LOL, but you can do other stuff while it's loading !!!!!!

It's SO worth it !!!

.


----------



## Harley Craig (Sep 18, 2012)

Under the dome just came on I'm over it lol I try again tomorrow when I'm on a cup and not a tablet


----------



## philip.devos (Aug 10, 2013)

Thanks for posting! You made do with less than a perfect situation. I was groaning as you kept breaking off pieces of the degrading particle board. Must have been frustrating.


----------



## shannonswyatt (May 7, 2012)

Upload to Vimeo, it should look better. The problem with drop box is that you are not streaming.


----------



## PatBeek (Jan 13, 2012)

shannonswyatt said:


> Upload to Vimeo, it should look better. The problem with drop box is that you are not streaming.


Yeah, it's just an experiment. I think the internet still has a long way to go before we can experience such things fast.

It's actually STILL uploading to DropBox from my computer. BUt it only has a chance when I'm connected in the evening.

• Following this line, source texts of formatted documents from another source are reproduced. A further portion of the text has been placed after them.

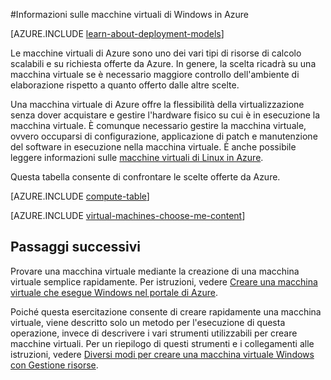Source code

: <properties
	pageTitle="Informazioni sulle macchine virtuali di Windows | Microsoft Azure"
	description="Informazioni sulle nozioni di base delle macchine virtuali di Windows in Azure usando entrambi i modelli di distribuzione."
	services="virtual-machines-windows"
	documentationCenter=""
	authors="cynthn"
	manager="timlt"
	editor="tysonn"
	tags="azure-resource-manager,azure-service-management"/>

<tags
	ms.service="virtual-machines-windows"
	ms.workload="infrastructure-services"
	ms.tgt_pltfrm="vm-windows"
	ms.devlang="na"
	ms.topic="get-started-article"
	ms.date="09/27/2016"
	ms.author="cynthn"/>

#Informazioni sulle macchine virtuali di Windows in Azure

[AZURE.INCLUDE [learn-about-deployment-models](../../includes/learn-about-deployment-models-both-include.md)]


Le macchine virtuali di Azure sono uno dei vari tipi di risorse di calcolo scalabili e su richiesta offerte da Azure. In genere, la scelta ricadrà su una macchina virtuale se è necessario maggiore controllo dell'ambiente di elaborazione rispetto a quanto offerto dalle altre scelte.

Una macchina virtuale di Azure offre la flessibilità della virtualizzazione senza dover acquistare e gestire l'hardware fisico su cui è in esecuzione la macchina virtuale. È comunque necessario gestire la macchina virtuale, ovvero occuparsi di configurazione, applicazione di patch e manutenzione del software in esecuzione nella macchina virtuale. È anche possibile leggere informazioni sulle [macchine virtuali di Linux in Azure](virtual-machines-linux-about.md).

Questa tabella consente di confrontare le scelte offerte da Azure.

[AZURE.INCLUDE [compute-table](../../includes/compute-options-table.md)]

[AZURE.INCLUDE [virtual-machines-choose-me-content](../../includes/virtual-machines-choose-me-content.md)]


## Passaggi successivi

Provare una macchina virtuale mediante la creazione di una macchina virtuale semplice rapidamente. Per istruzioni, vedere [Creare una macchina virtuale che esegue Windows nel portale di Azure](virtual-machines-windows-hero-tutorial.md).

Poiché questa esercitazione consente di creare rapidamente una macchina virtuale, viene descritto solo un metodo per l'esecuzione di questa operazione, invece di descrivere i vari strumenti utilizzabili per creare macchine virtuali. Per un riepilogo di questi strumenti e i collegamenti alle istruzioni, vedere [Diversi modi per creare una macchina virtuale Windows con Gestione risorse](virtual-machines-windows-creation-choices.md).

<!--links-->
[Servizio app]: app-service-choose-me.md
[Servizi cloud]: cloud-services-choose-me.md
[Macchine virtuali]: #tellmevm
<!---HONumber=AcomDC_0928_2016-->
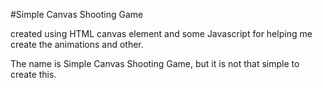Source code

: #Simple Canvas Shooting Game

created using HTML canvas element and some Javascript for helping me create the animations and other.

The name is Simple Canvas Shooting Game, but it is not that simple to create this.
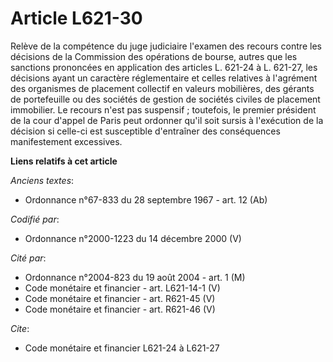 # Article L621-30

Relève de la compétence du juge judiciaire l'examen des recours contre les décisions de la Commission des opérations de
bourse, autres que les sanctions prononcées en application des articles L. 621-24 à L. 621-27, les décisions ayant un
caractère réglementaire et celles relatives à l'agrément des organismes de placement collectif en valeurs mobilières, des
gérants de portefeuille ou des sociétés de gestion de sociétés civiles de placement immobilier. Le recours n'est pas
suspensif ; toutefois, le premier président de la cour d'appel de Paris peut ordonner qu'il soit sursis à l'exécution de la
décision si celle-ci est susceptible d'entraîner des conséquences manifestement excessives.

**Liens relatifs à cet article**

_Anciens textes_:

  - Ordonnance n°67-833 du 28 septembre 1967 - art. 12 (Ab)

_Codifié par_:

  - Ordonnance n°2000-1223 du 14 décembre 2000 (V)

_Cité par_:

  - Ordonnance n°2004-823 du 19 août 2004 - art. 1 (M)
  - Code monétaire et financier - art. L621-14-1 (V)
  - Code monétaire et financier - art. R621-45 (V)
  - Code monétaire et financier - art. R621-46 (V)

_Cite_:

  - Code monétaire et financier L621-24 à L621-27

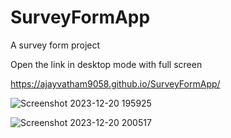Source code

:# SurveyFormApp
A survey form project 

Open the link in  desktop mode with full screen

https://ajayvatham9058.github.io/SurveyFormApp/

![Screenshot 2023-12-20 195925](https://github.com/AJAYVATHAM9058/SurveyFormApp/assets/75926757/f1047075-7019-4c47-8ccb-27379a50724a)

![Screenshot 2023-12-20 200517](https://github.com/AJAYVATHAM9058/SurveyFormApp/assets/75926757/cd42f70a-c160-456e-b0d8-ee86ffbfe50d)

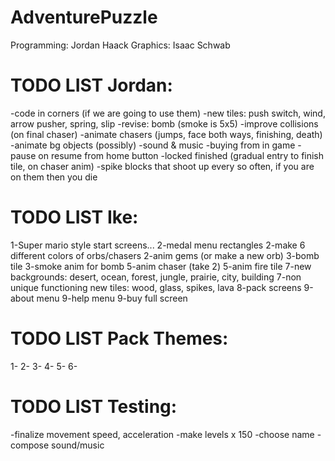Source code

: AdventurePuzzle
===============
Programming: Jordan Haack
Graphics: Isaac Schwab


TODO LIST Jordan:
=======
-code in corners (if we are going to use them)
-new tiles: push switch, wind, arrow pusher, spring, slip
-revise: bomb (smoke is 5x5)
-improve collisions (on final chaser)
-animate chasers (jumps, face both ways, finishing, death)
-animate bg objects (possibly)
-sound & music
-buying from in game
-pause on resume from home button
-locked finished (gradual entry to finish tile, on chaser anim)
-spike blocks that shoot up every so often, if you are on them then you die



TODO LIST Ike:
=======
1-Super mario style start screens...
2-medal menu rectangles
2-make 6 different colors of orbs/chasers
2-anim gems (or make a new orb)
3-bomb tile
3-smoke anim for bomb
5-anim chaser (take 2)
5-anim fire tile
7-new backgrounds: desert, ocean, forest, jungle, prairie, city, building
7-non unique functioning new tiles: wood, glass, spikes, lava
8-pack screens
9-about menu
9-help menu
9-buy full screen


TODO LIST Pack Themes:
=======
1-
2-
3-
4-
5-
6-


TODO LIST Testing:
=======
-finalize movement speed, acceleration
-make levels x 150
-choose name
-compose sound/music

I'll look into Vimeo - but it's not going to be anything like the real McCoy. 

.


----------



## PatBeek (Jan 13, 2012)

philip.devos said:


> Thanks for posting! You made do with less than a perfect situation. I was groaning as you kept breaking off pieces of the degrading particle board. Must have been frustrating.


LOL, thanks.

Yes, but I tell you what - - other than the heat, that was one of my favorite removals I've done so far. And those bees are doing fantastically right now in my back yard. They seem to be gentle and producing well. ......or maybe it's just the hive I have them in makes me biased towards them.


----------



## sqkcrk (Dec 10, 2005)

PatBeek said:


> So as you all know, when you edit a hi-def video and upload it to youtube, the quality and size get degraded severely.


Yeah, I knew that. NOT!!


----------



## PatBeek (Jan 13, 2012)

.

So the hi-def video is finally finished uploading to my DropBox folder.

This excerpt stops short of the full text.